Apery - Selene の 129手目、Aperyは▲7七金と打ち、
タダで取らせてから▲8八角
以下は王手千日手となり、Aperyが勝ちになった。


普通に129手目は▲6六金△同角▲同歩でも勝ちなのに、
なぜこの長手数の王手千日手の順なのかというと、
以下の条件が重なったから。


1.Seleneに王手千日手が負けと実装されていなかったこと。(本人談)
2.Aperyの内部では千日手は同一局面2回であること。
3.Aperyは基本的により短手数の勝ちを選ぶ。


1.については西海枝さんに聞いた。


2.については、出来るだけ同じ局面を何度も読みたくない(無駄なので)ので、
同一局面2回で千日手として探索を行なっている。
これは割と一般的な方法。
(ただし探索のルートの局面では、前の局面に戻してから別の手を指した方が良い可能性もあるので、それは特別に千日手扱いにはしなかったりする)

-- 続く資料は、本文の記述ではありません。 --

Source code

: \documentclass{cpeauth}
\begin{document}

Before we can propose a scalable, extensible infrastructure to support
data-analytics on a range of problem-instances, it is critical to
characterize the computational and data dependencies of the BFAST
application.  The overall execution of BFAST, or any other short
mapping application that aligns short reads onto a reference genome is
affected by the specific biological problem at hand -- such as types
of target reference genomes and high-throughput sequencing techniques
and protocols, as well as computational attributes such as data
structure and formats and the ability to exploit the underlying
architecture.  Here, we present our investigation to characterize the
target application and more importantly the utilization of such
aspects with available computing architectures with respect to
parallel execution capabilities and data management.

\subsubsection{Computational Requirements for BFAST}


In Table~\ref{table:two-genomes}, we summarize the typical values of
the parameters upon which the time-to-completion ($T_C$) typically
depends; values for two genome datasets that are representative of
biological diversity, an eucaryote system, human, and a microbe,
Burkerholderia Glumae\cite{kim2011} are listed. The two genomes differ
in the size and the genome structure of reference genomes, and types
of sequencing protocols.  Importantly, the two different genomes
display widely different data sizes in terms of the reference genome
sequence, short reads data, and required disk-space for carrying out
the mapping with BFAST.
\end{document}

2.によって、129手目に金を捨てることで、132手目の△8八同馬の局面が同一局面2回の王手千日手となる。
詰ますより短手数!
3.により、短手数の方が最善と判断する。
よってこの132手目は△8八同馬と取れないことになるが、他の手では王手が続かないので、Aperyが後手玉を詰ませて勝ちという読み。

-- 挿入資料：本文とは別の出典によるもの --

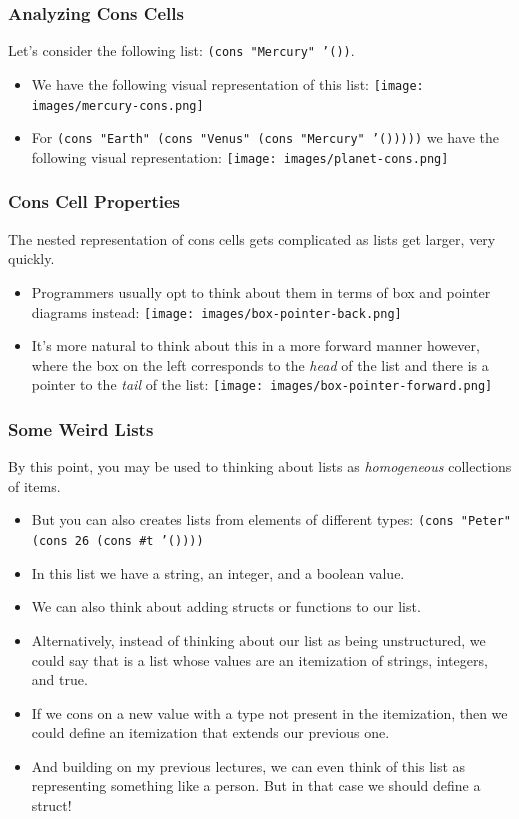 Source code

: \documentclass{beamer}
\begin{document}
\begin{frame}
  \frametitle{Analyzing Cons Cells}
  Let's consider the following list: \texttt{(cons "Mercury" '())}.
  \begin{itemize}
  \item<2-> We have the following visual representation of this list:
    \texttt{[image: images/mercury-cons.png]}
  \item<3-> For \texttt{(cons "Earth" (cons "Venus" (cons "Mercury" '()))))}
    we have the following visual representation:
    \texttt{[image: images/planet-cons.png]}
  \end{itemize}
\end{frame}

\begin{frame}
  \frametitle{Cons Cell Properties}
  The nested representation of cons cells gets complicated as lists get larger, very quickly.
  \begin{itemize}
  \item<2-> Programmers usually opt to think about them in terms of box and pointer diagrams instead:
    \texttt{[image: images/box-pointer-back.png]}
  \item<3-> It's more natural to think about this in a more forward manner however, where the box on the
    left corresponds to the \emph{head} of the list and there is a pointer to the \emph{tail} of the list:
    \texttt{[image: images/box-pointer-forward.png]}
  \end{itemize}
\end{frame}

\begin{frame}
  \frametitle{Some Weird Lists}
  By this point, you may be used to thinking about lists as \emph{homogeneous} collections of items.
  \begin{itemize}
  \item<2-> But you can also creates lists from elements of different types:
    \texttt{(cons "Peter" (cons 26 (cons \#t '())))}
  \item<3-> In this list we have a string, an integer, and a boolean value.
  \item<4-> We can also think about adding structs or functions to our list.
  \item<5-> Alternatively, instead of thinking about our list as being unstructured,
    we could say that is a list whose values are an itemization of strings, integers, and true.
  \item<6-> If we cons on a new value with a type not present in the itemization, then we could define
    an itemization that extends our previous one.
  \item<7-> And building on my previous lectures, we can even think of this list as representing
    something like a person. But in that case we should define a struct!
  \end{itemize}
\end{frame}
\end{document}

内部の読みは同一局面2回で千日手なのでそちらが早いと思って指すが、
実際は4回まで終わらないので、一見無駄な金捨てに見えた。


また、SeleneがもしAperyと同じように同一局面2回で王手千日手と認識していれば、逆に出来るだけ長手数になるように指すので、この手順には入ってこなかっただろう。


色々偶然が重なって起きた珍事。
修正はAperyは不要だけれど、Seleneは少し必要かな。